Citing the need for a more formal plan for ensuring the continued growth and enhancing the infrastructure of the Bay State’s critical MetroWest region, state and local officials have proposed creating a new, comprehensive land use and development plan for the area.
Explaining the reasoning behind the plan at the annual breakfast of the 495/MetroWest Partnership, Massachusetts State Secretary of Housing and Economic Development Greg Bialecki said that in an era of tightened state and federal budgets, a more formal plan for development was needed in order to ensure the region’s prosperity.
"If we had enough money to do all the things on the laundry list, we’d just do that. That’s not going to happen," said Bialecki. "If we put those needs in the context of a strategic plan, [we can make the case that] the public infrastructure investments needed in this region probably have the highest rate of return of any region of the state."

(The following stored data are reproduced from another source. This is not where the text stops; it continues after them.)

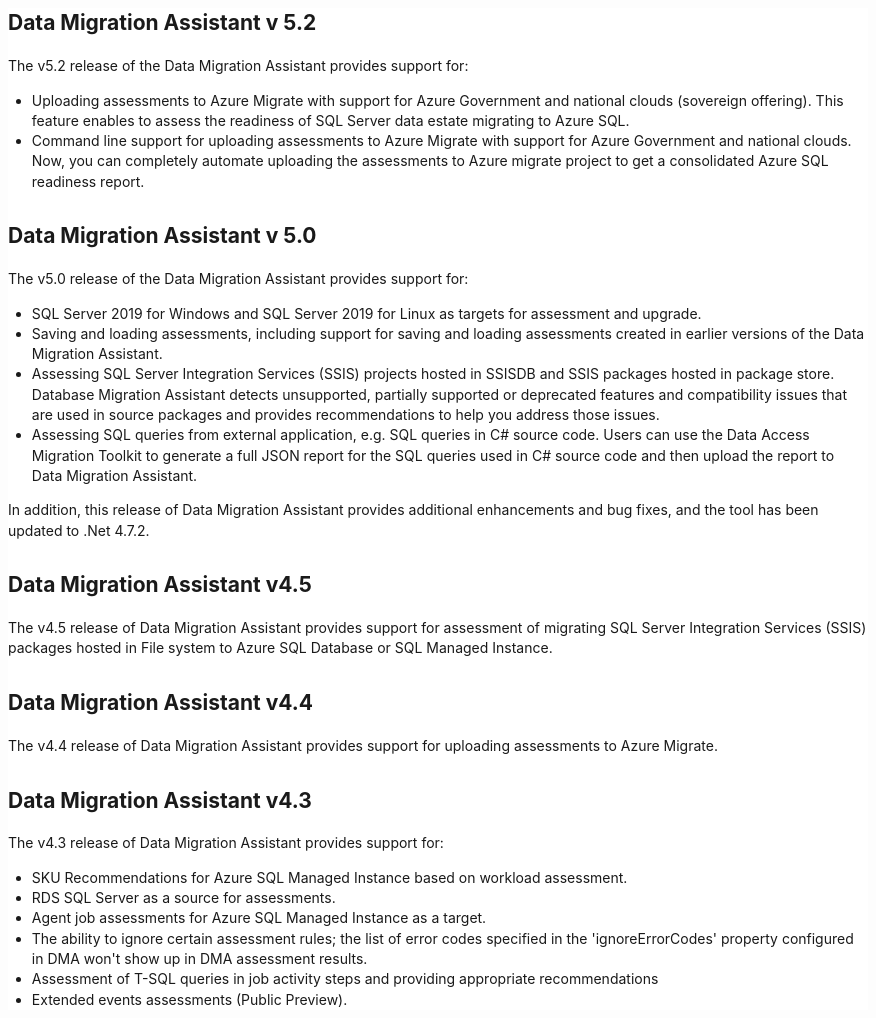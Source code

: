 ## Data Migration Assistant v 5.2

The v5.2 release of the Data Migration Assistant provides support for:
- Uploading assessments to Azure Migrate with support for Azure Government and national clouds (sovereign offering).  This feature enables to assess the readiness of SQL Server data estate migrating to Azure SQL.
- Command line support for uploading assessments to Azure Migrate with support for Azure Government and national clouds.  Now, you can completely automate uploading the assessments to Azure migrate project to get a consolidated Azure SQL readiness report. 

## Data Migration Assistant v 5.0

The v5.0 release of the Data Migration Assistant provides support for:

- SQL Server 2019 for Windows and SQL Server 2019 for Linux as targets for assessment and upgrade.
- Saving and loading assessments, including support for saving and loading assessments created in earlier versions of the Data Migration Assistant.
- Assessing SQL Server Integration Services (SSIS) projects hosted in SSISDB and SSIS packages hosted in package store. Database Migration Assistant detects unsupported, partially supported or deprecated features and compatibility issues that are used in source packages and provides recommendations to help you address those issues.
- Assessing SQL queries from external application, e.g. SQL queries in C# source code. Users can use the Data Access Migration Toolkit to generate a full JSON report for the SQL queries used in C# source code and then upload the report to Data Migration Assistant.

In addition, this release of Data Migration Assistant provides additional enhancements and bug fixes, and the tool has been updated to .Net 4.7.2.

## Data Migration Assistant v4.5

The v4.5 release of Data Migration Assistant provides support for assessment of migrating SQL Server Integration Services (SSIS) packages hosted in File system to Azure SQL Database or SQL Managed Instance.

## Data Migration Assistant v4.4

The v4.4 release of Data Migration Assistant provides support for uploading assessments to Azure Migrate.

## Data Migration Assistant v4.3

The v4.3 release of Data Migration Assistant provides support for:

- SKU Recommendations for Azure SQL Managed Instance based on workload assessment.
- RDS SQL Server as a source for assessments.
- Agent job assessments for Azure SQL Managed Instance as a target.
- The ability to ignore certain assessment rules; the list of error codes specified in the 'ignoreErrorCodes' property configured in DMA won't show up in DMA assessment results.
- Assessment of T-SQL queries in job activity steps and providing appropriate recommendations
- Extended events assessments (Public Preview).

The MetroWest region has seen some of the commonwealth’s strongest growth in population over the past decades, and hosts some of the state’s largest and most important companies, including IBM (Littleton), Boston Scientific (Natick), Staples (Framingham) and EMC Corp. (Southborough).
But the region’s growth has long outpaced the development of its infrastructure – for years, more bridges in the region were graded structurally deficient than had been repaired, officials said. Ongoing projects, boosted by federal stimulus money, are helping to address some of the issues, but more long-term planning is needed.
The administration will work with the local advocacy group the 495/MetroWest Partnership, the Central Massachusetts Regional Planning Commission, the Metropolitan Area Planning Council, the MetroWest Growth Management Committee and town officials to create what it calls the "495/MetroWest Development Compact."
The goal is to come up with a development framework encompassing 36 towns and cities in the I-495/I-90 corridor. Priorities include determining the location and scope of needed infrastructure upgrades, dealing with water resource issues, increased wastewater treatment needs, planning transit upgrades and designating growth and preservation areas to plan for increased workforce housing.
Work on the Development Compact should begin later this year, officials said, with the full plan to be completed in 2011.